Material and Methods:
We conducted a retrospective analysis of 18F-Fluorodeoxyglucose PET/CT scans from 15 patients with CRC. Both platforms were used to gather the primary metrics that were measured, such as maximum standardised uptake value (SUVmax), mean SUV (SUVmean), MTV, and TLG. The agreement between Syngo Via and RECOMIA was assessed using Bland–Altman analysis.
Results:
While the differences in SUVmax were not deemed statistically significant (P = 0.2058), RECOMIA demonstrated lower values for SUVmean and higher values for MTV and TLG (P values of 0.0001, 0.0003, and 0.0312, respectively). Significant variability was found in the confidence intervals, showing platform-dependent measurement errors.
Conclusion:
When using the RECOMIA platform for AI-based segmentation, the SUVmean values were lower, whereas MTV and TLG values were higher than when using Syngo Via for traditional segmentation. These differences are attributed to the method of measurement rather than being influenced by pathological volume or clinical outcomes, indicating that they do not necessarily reflect the accuracy of the measurements. Further research is required to determine the clinical relevance and impact of these observed differences.
Keywords
Artificial intelligence
Colorectal cancer
Metabolic tumour volume
Positron emission tomography/computed tomography metrics
Total lesion glycolysis
INTRODUCTION
Colorectal cancer (CRC) is a common malignancy prevalent globally and associated with substantial morbidity and mortality. The need for accurate staging, response assessment, and restaging of CRC tumours is of paramount importance for optimal treatment planning and patient outcomes. Radiological imaging techniques such as computed tomography (CT), magnetic resonance imaging, and positron emission tomography/CT (PET/CT) play a crucial role in these clinical tasks.[1,2]

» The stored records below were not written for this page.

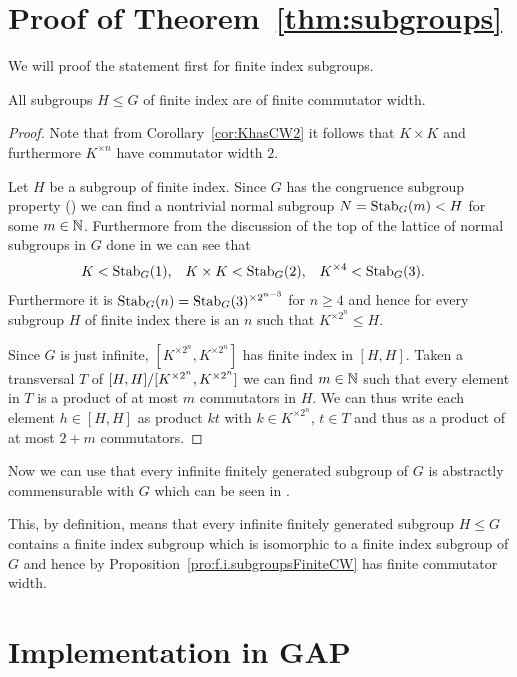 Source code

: \documentclass[a4paper,11pt]{amsart}
\begin{document}
\section{Proof of Theorem~\ref{thm:subgroups}}
We will proof the statement first for finite index subgroups. 
\begin{pro}\label{pro:f.i.subgroupsFiniteCW}
  All subgroups $H \leq G$ of finite index are of finite commutator width.
\end{pro}
\begin{proof}
 Note that from Corollary~\ref{cor:KhasCW2} it follows that $K\times K$ and furthermore 
 $K^{\times n}$ have commutator width $2$. 
 
 Let $H$ be a subgroup of finite index. Since $G$ has the congruence subgroup property
 (\cite{Bartholdi:parabolicSubgroups}) we can find a nontrivial normal subgroup $N=\operatorname{Stab}_G(m)<H$
 for some $m\in\mathbb{N}$. Furthermore from the discussion of the top of the lattice of normal subgroups
 in $G$ done in \cite{Bartholdi:parabolicSubgroups} we can see that 
 \begin{align*}
  K&<\operatorname{Stab}_G(1), & K\times K&<\operatorname{Stab}_G(2), & K^{\times 4}&<\operatorname{Stab}_G(3).
 \end{align*}
 Furthermore it is $\operatorname{Stab}_G(n)=\operatorname{Stab}_G(3)^{\times 2^{n-3}}$ for $n\geq 4$ and hence for every 
 subgroup $H$ of finite index there is an $n$ such that $K^{\times 2^n}\leq H$.
  
  Since $G$ is just infinite, $[K^{\times2^n},K^{\times2^n}]$ has finite index in $[H,H]$.
  Taken a transversal $T$ of ${[H,H]/[K^{\times2^n},K^{\times2^n}]}$ we can find 
  $m\in \mathbb{N}$ such that every element in $T$ is a product of at most $m$ commutators in $H$.
  We can thus write each element $h\in [H,H]$ as product $kt$ with $k\in K^{\times 2^n}$, 
  $t\in T$ and thus as a product of at most $2+m$ commutators.  
\end{proof}
Now we can use that every infinite finitely generated subgroup of $G$ is 
abstractly commensurable with $G$ which can be seen in 
\cite[Theorem~1]{Grigorchuk-Wilson:Commensurability}.

This, by definition, means that every infinite finitely generated subgroup $H\leq G$ 
contains a finite index subgroup which is isomorphic to a finite index subgroup
of $G$ and hence by Proposition~\ref{pro:f.i.subgroupsFiniteCW} has finite
commutator width. 

\section{Implementation in GAP}
\end{document}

While standardised uptake values (SUV) on 18F-fluorodeoxyglucose (FDG) PET/CT have conventionally been utilised for tumour response assessment, they are not free of limitations such as susceptibility to image noise and alteration by patient characteristics and imaging parameters.[3,4] An alternative and more comprehensive metric, metabolic tumour volume (MTV), offers a potential solution by considering the entire tumour burden with increased metabolism. In addition, total lesion glycolysis (TLG), a product of mean SUV (SUVmean) and MTV, provides valuable insight into tumour activity.[5,6]
However, accurate measurement of tumour metabolic volume requires precise segmentation, a challenging task given the irregular shape of colorectal tumours and their proximity to physiological structures. Existing methods, including threshold-based techniques, suffer from limitations such as overestimation of volume due to spill-over effects and exclusion of tumours with low uptake or heterogeneity.[4] In addition, adjacent physiological structures with high uptake interfere with the correct measurement. The necessity for a standardised, adaptable methodology for threshold determination remains unaddressed.
In recent years, the intersection of artificial intelligence (AI) and radiomics has emerged as a promising avenue for refining tumour volume assessment. The Research Consortium for Medical Image Analysis (RECOMIA) offers a cloud-based platform that leverages deep learning tools to perform organ segmentation on CT and enables precise quantitative evaluation in PET/CT images, including tumour tissue. The ability to perform both automated and manual segmentation leads to more accurate and consistent volume estimations, thereby enhancing the robustness of assessments.[7]
This paper aims to explore the potential of AI and radiomics in addressing the challenges associated with accurate tumour volume assessment in CRC. By leveraging the capabilities of RECOMIA and its deep learning tools, we propose a novel approach to overcome the limitations of current methods and provide a more reliable and comprehensive understanding of tumour metabolic volume. This innovative strategy is likely to contribute to improving patient care and treatment decision-making in CRC.
Aim
This study aimed to compare the values of maximum SUV (SUVmax), SUVmean, MTV, and TLG in the primary tumour generated from RECOMIA using AI with those obtained from Syngo Via software (Siemens Healthineers) from the 18F-FDG PET/CT studies done in CRC patients.
MATERIAL AND METHODS
Study population
The Sultan Qaboos Comprehensive Cancer Care and Research Centre was the site of this retrospective observational study. The study utilised 18F-FDG PET/CT scans from 15 patients with CRC who did not show signs of metastatic disease to closely examine the main tumour’s traits. This choice made it possible to look closely at the main tumour’s traits.
18F-fluorodeoxyglucose positron emission tomography/computed tomography imaging
All 18F-FDG PET/CT scans were done using a standard departmental protocol on a digital PET/CT system (Siemens Biograph Vision 600, Siemens Healthineers) with a 128-slice CT scanner. Patients were required to fast for a minimum of 6 h, abstain from physical activity for 24 h, and maintain their blood glucose levels below 11.1 mmol/L. Patients got an intravenous injection of 18F-FDG at a dose of 2–3 MBq/kg. No intravenous contrast agent was administered; instead, water was used as the oral contrast agent for the scans. Approximately 60 min (with a variation of ± 10 min) after the injection, the scans were performed.
Image acquisition and processing
The imaging protocol consisted of a whole-body low-dose, non-breath-hold CT scan followed by PET images acquired using a 3-dimensional emission scan with a slice thickness of 5 mm. Low-dose CT was employed for attenuation correction and anatomical localisation. PET and CT images were reconstructed using time-of-flight and point-spread function techniques, and fused images were generated within the imaging system. Subsequently, all images were transferred to the picture archiving and communication system by Philips, for interpretation by a qualified nuclear medicine physician.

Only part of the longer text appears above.